■ THE PROBLEM ■
Go through the records line by line. Report how many lines contain "virial", with nothing else.

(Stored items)
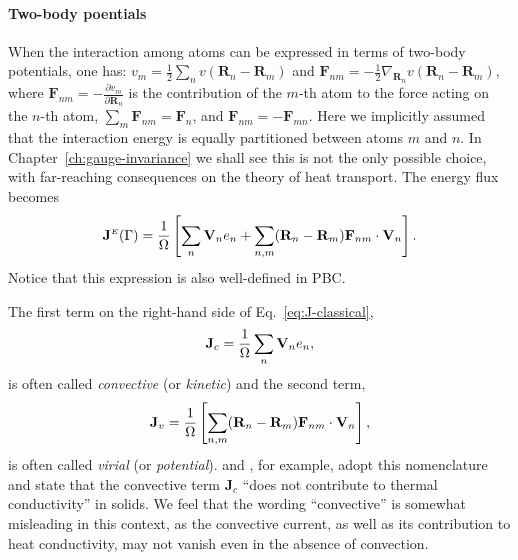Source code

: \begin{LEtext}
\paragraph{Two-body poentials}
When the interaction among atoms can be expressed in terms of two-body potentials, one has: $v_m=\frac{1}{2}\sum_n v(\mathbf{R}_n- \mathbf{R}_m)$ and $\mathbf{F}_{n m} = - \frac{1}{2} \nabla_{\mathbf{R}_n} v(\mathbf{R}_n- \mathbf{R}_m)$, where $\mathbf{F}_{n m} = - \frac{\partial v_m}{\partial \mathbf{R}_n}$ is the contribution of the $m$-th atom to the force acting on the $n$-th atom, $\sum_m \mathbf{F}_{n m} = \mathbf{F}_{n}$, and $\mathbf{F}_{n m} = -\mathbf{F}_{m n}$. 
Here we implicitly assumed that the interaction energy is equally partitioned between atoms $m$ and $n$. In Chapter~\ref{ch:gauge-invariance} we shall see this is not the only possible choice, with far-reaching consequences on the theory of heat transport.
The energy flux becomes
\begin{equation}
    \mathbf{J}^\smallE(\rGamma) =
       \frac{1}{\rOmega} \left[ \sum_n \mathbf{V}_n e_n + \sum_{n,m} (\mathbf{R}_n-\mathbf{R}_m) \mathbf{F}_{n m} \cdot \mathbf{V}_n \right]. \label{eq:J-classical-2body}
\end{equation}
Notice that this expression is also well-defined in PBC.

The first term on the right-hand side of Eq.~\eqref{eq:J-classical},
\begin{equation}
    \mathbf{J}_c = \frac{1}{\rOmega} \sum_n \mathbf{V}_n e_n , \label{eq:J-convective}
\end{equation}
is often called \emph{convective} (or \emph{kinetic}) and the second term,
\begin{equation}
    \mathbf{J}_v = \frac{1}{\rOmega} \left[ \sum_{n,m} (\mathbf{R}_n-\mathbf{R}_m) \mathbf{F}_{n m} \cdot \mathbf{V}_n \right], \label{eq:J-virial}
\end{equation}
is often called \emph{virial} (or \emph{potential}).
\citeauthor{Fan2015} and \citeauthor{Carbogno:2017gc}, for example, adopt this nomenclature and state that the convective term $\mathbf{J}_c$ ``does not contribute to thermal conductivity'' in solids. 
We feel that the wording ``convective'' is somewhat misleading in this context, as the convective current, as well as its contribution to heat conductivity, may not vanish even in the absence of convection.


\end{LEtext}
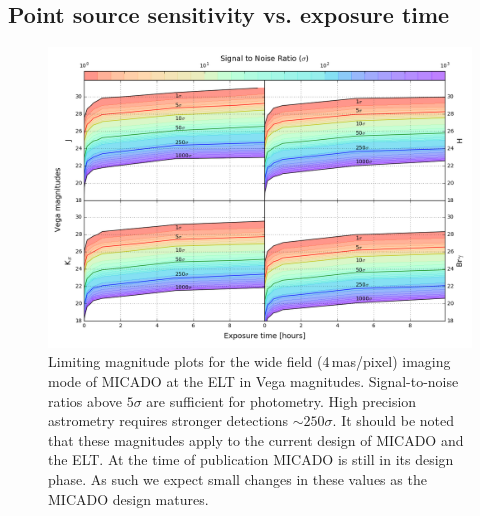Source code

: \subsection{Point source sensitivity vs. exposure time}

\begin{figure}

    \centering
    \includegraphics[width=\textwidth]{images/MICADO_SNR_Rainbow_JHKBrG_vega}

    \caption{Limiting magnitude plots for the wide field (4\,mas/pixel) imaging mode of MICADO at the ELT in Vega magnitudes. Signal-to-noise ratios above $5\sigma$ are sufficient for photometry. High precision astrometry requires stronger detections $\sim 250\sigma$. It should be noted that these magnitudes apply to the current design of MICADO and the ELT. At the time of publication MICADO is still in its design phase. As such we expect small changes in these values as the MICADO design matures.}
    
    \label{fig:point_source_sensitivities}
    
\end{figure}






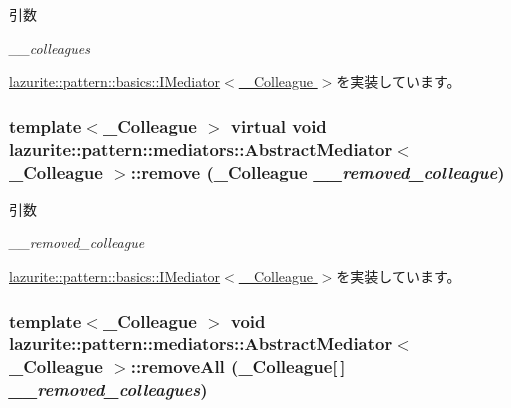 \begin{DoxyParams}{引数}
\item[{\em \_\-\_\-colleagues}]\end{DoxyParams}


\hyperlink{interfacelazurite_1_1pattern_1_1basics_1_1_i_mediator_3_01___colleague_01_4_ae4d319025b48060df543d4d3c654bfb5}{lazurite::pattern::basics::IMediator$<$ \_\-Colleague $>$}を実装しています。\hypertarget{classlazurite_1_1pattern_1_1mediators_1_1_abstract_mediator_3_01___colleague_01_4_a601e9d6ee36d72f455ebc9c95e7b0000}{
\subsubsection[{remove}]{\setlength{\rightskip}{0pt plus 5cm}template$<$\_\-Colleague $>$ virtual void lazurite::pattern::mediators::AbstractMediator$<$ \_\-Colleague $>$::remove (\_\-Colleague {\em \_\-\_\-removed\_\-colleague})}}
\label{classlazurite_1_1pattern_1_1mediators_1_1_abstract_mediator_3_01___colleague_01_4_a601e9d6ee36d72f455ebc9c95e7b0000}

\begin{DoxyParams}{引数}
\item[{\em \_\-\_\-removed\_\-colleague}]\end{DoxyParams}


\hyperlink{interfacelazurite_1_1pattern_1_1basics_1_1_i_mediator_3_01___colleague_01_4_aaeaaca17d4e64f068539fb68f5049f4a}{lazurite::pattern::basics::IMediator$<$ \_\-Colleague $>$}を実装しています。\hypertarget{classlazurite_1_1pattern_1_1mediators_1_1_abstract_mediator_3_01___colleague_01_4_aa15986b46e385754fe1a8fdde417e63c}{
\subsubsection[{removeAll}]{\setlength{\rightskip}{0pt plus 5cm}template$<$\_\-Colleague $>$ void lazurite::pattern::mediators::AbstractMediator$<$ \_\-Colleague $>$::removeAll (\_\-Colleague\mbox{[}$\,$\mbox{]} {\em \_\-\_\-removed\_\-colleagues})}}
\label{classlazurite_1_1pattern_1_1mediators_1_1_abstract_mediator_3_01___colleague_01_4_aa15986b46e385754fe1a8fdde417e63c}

■ ANSWER AREA ■
2